İmar ve Şehircilik Komisyonu’nun önerisi, yapının planlara “ibadethane” olarak işlenmesini öngörüyordu. Ancak iktidar partisine mensup meclis üyeleri, bu tanımın belirsizlik yarattığını savunarak “Bu yapı camidir, ismi de cami olmalıdır” görüşünde ısrar etti. Muhalefet üyeleri ise, “ibadethane” ifadesinin Anayasa’ya uygun şekilde daha kapsayıcı olduğunu ve belediyenin tarafsız kalması gerektiğini dile getirdi.

Dakikalar içinde salonun atmosferi gerildi. Mikrofonlardan yükselen sesler birbirine karıştı, bazı üyeler masalara vurdu, Başkan defalarca tokmağını masaya indirerek düzeni sağlamaya çalıştı.
Bir muhalefet meclis üyesi, “Biz burada inananları bölmek için değil, halka hizmet için oturuyoruz!” diye bağırdı.

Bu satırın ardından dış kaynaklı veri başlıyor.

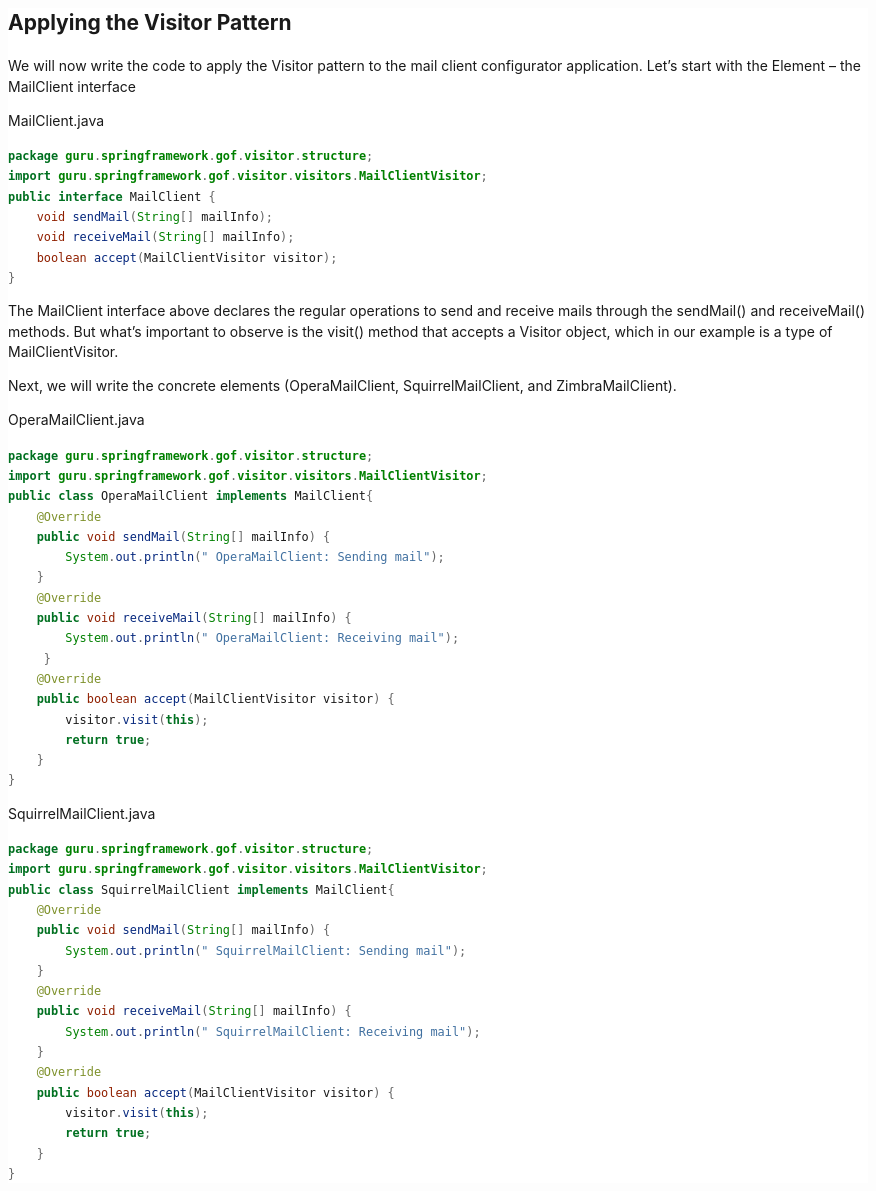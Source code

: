 ## Applying the Visitor Pattern

We will now write the code to apply the Visitor pattern to the mail client configurator application. Let’s start with the Element – the MailClient interface

MailClient.java

```java
package guru.springframework.gof.visitor.structure;
import guru.springframework.gof.visitor.visitors.MailClientVisitor;
public interface MailClient {
    void sendMail(String[] mailInfo);
    void receiveMail(String[] mailInfo);
    boolean accept(MailClientVisitor visitor);
}
```

The MailClient interface above declares the regular operations to send and receive mails through the sendMail() and receiveMail() methods. But what’s important to observe is the visit() method that accepts a Visitor object, which in our example is a type of MailClientVisitor.

Next, we will write the concrete elements (OperaMailClient, SquirrelMailClient, and ZimbraMailClient).

OperaMailClient.java

```java
package guru.springframework.gof.visitor.structure;
import guru.springframework.gof.visitor.visitors.MailClientVisitor;
public class OperaMailClient implements MailClient{
    @Override
    public void sendMail(String[] mailInfo) {
        System.out.println(" OperaMailClient: Sending mail");
    }
    @Override
    public void receiveMail(String[] mailInfo) {
        System.out.println(" OperaMailClient: Receiving mail");
     }
    @Override
    public boolean accept(MailClientVisitor visitor) {
        visitor.visit(this);
        return true;
    }
}
```

SquirrelMailClient.java

```java
package guru.springframework.gof.visitor.structure;
import guru.springframework.gof.visitor.visitors.MailClientVisitor;
public class SquirrelMailClient implements MailClient{
    @Override
    public void sendMail(String[] mailInfo) {
        System.out.println(" SquirrelMailClient: Sending mail");
    }
    @Override
    public void receiveMail(String[] mailInfo) {
        System.out.println(" SquirrelMailClient: Receiving mail");
    }
    @Override
    public boolean accept(MailClientVisitor visitor) {
        visitor.visit(this);
        return true;
    }
}
```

İktidar sıralarından bir ses hemen karşılık verdi: “Siz değerlerimizi kelime oyunlarıyla silmeye çalışıyorsunuz! Bu sadece bir kelime meselesi değil, inancımızın meselesi!”
Salonun seyirci bölümünde oturan vatandaşlar da tartışmaya dâhil oldu. Bazıları “Camimiz bizimdir!” sloganı atarken, güvenlik görevlileri olası bir taşkınlığa karşı önlem aldı. Gerginlik an be an tırmanıyordu.
Belediye Başkanı Ömer Arslan, ortamı yatıştırmak için araya girdi.
“Zeytinburnu, farklı inanç ve kökenlerden insanların bir arada yaşadığı bir ilçe,” dedi. “Fikir ayrılığı olabilir ama saygısızlık olmamalı. Halk bizden hizmet bekliyor, kavga değil.”
Başkan’ın sözleri kısa süreli bir sükûnet sağladı, ancak meclis sıralarındaki ideolojik ayrım, her jestte yeniden hissediliyordu.

Tartışmanın arkasında, aslında İstanbul’un dönüşen yüzüne dair daha derin bir hikâye vardı. Zeytinburnu, bir zamanlar emekçi bir semtken, bugün modern projelerle eski dokunun iç içe geçtiği bir yer hâline gelmişti. Her yeni imar planı, sadece beton ve tuğlayı değil, inançla kimlik arasındaki görünmez sınırları da yeniden şekillendiriyordu.
Yaklaşık üç saat süren hararetli tartışmanın sonunda, oylama yapıldı ve karar bir sonraki oturuma ertelendi. Meclis üyeleri salonu terk ederken hâlâ birbirlerine sert bakışlar atıyor, bazıları koridorlarda tartışmayı sürdürüyordu. Basın locasında oturan deneyimli bir gazeteci, sessizce not aldı:
“Zeytinburnu işte böyle bir yer — her taşın altında bir hikâye, her inanç kelimesinin ardında bir mücadele var.”
Gece çökerken belediye binasının dışına adım atanlar, uzaktan yükselen ezan sesini duydu. Tüm o kavgaların ortasında, Zeytinburnu yine kendi ritminde yaşamaya devam ediyordu — inancın, tartışmanın ve birlikte yaşamanın bitmeyen hikâyesiyle.